Required action ▸ Give back every entry precisely as written, without any of the images.

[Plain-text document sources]
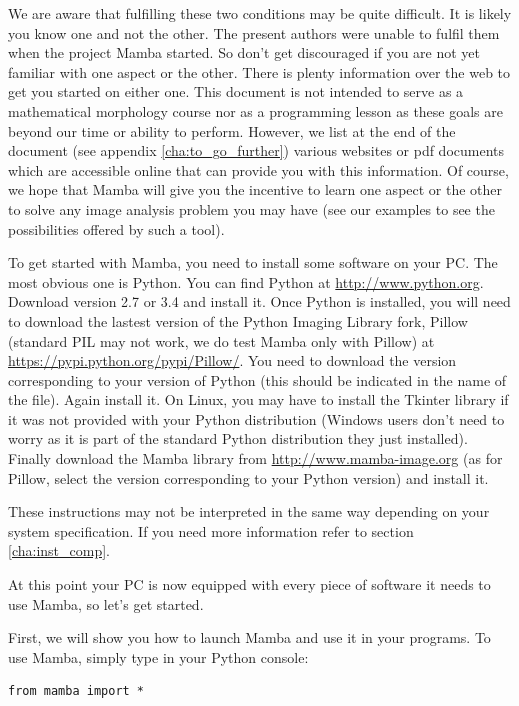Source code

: \documentclass[a4paper,10pt,oneside]{article}
\begin{document}
We are aware that fulfilling these two conditions may be quite difficult. It is 
likely you know one and not the other. The present authors were unable to 
fulfil them when the project Mamba started. So don't get discouraged if you are
not yet familiar with one aspect or the other. There is plenty information over
the web to get you started on either one. This document is not intended to serve
as a mathematical morphology course nor as a programming lesson as these goals are
beyond our time or ability to perform. However, we list at the end of the
document (see appendix \ref{cha:to_go_further}) various websites or pdf documents which are 
accessible online that can provide you with this information. Of course, we hope that
Mamba will give you the incentive to learn one aspect or the other to solve
any image analysis problem you may have (see our examples to see the 
possibilities offered by such a tool).

To get started with Mamba, you need to install some software on your PC. The 
most obvious one is Python. You can find Python at \url{http://www.python.org}. 
Download version 2.7 or 3.4 and install it. Once Python is installed, you will
need to download the lastest version of the Python Imaging Library fork, Pillow
(standard PIL may not work, we do test Mamba only with Pillow) at 
\url{https://pypi.python.org/pypi/Pillow/}.
You need to download the version corresponding to your version of Python (this
should be indicated in the name of the file). Again install it. On Linux, you may
have to install the Tkinter library if it was not provided with your Python
distribution (Windows users don't need to worry as it is part of the standard 
Python distribution they just installed). Finally download the Mamba library 
from \url{http://www.mamba-image.org} (as for Pillow, select the version corresponding
to your Python version) and install it.

These instructions may not be interpreted in the same way depending on your 
system specification. If you need more information refer to section
\ref{cha:inst_comp}.

At this point your PC is now equipped with every piece of software it needs to
use Mamba, so let's get started.

First, we will show you how to launch Mamba and use it in your programs.
To use Mamba, simply type in your Python console:

\lstset{language=Python}
\begin{lstlisting}
from mamba import * 
\end{lstlisting}
\end{document}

Task answer ▸
Source code

: \documentclass[a4paper,10pt,oneside]{article}
\begin{document}
We are aware that fulfilling these two conditions may be quite difficult. It is 
likely you know one and not the other. The present authors were unable to 
fulfil them when the project Mamba started. So don't get discouraged if you are
not yet familiar with one aspect or the other. There is plenty information over
the web to get you started on either one. This document is not intended to serve
as a mathematical morphology course nor as a programming lesson as these goals are
beyond our time or ability to perform. However, we list at the end of the
document (see appendix \ref{cha:to_go_further}) various websites or pdf documents which are 
accessible online that can provide you with this information. Of course, we hope that
Mamba will give you the incentive to learn one aspect or the other to solve
any image analysis problem you may have (see our examples to see the 
possibilities offered by such a tool).

To get started with Mamba, you need to install some software on your PC. The 
most obvious one is Python. You can find Python at \url{http://www.python.org}. 
Download version 2.7 or 3.4 and install it. Once Python is installed, you will
need to download the lastest version of the Python Imaging Library fork, Pillow
(standard PIL may not work, we do test Mamba only with Pillow) at 
\url{https://pypi.python.org/pypi/Pillow/}.
You need to download the version corresponding to your version of Python (this
should be indicated in the name of the file). Again install it. On Linux, you may
have to install the Tkinter library if it was not provided with your Python
distribution (Windows users don't need to worry as it is part of the standard 
Python distribution they just installed). Finally download the Mamba library 
from \url{http://www.mamba-image.org} (as for Pillow, select the version corresponding
to your Python version) and install it.

These instructions may not be interpreted in the same way depending on your 
system specification. If you need more information refer to section
\ref{cha:inst_comp}.

At this point your PC is now equipped with every piece of software it needs to
use Mamba, so let's get started.

First, we will show you how to launch Mamba and use it in your programs.
To use Mamba, simply type in your Python console:

\lstset{language=Python}
\begin{lstlisting}
from mamba import * 
\end{lstlisting}
\end{document}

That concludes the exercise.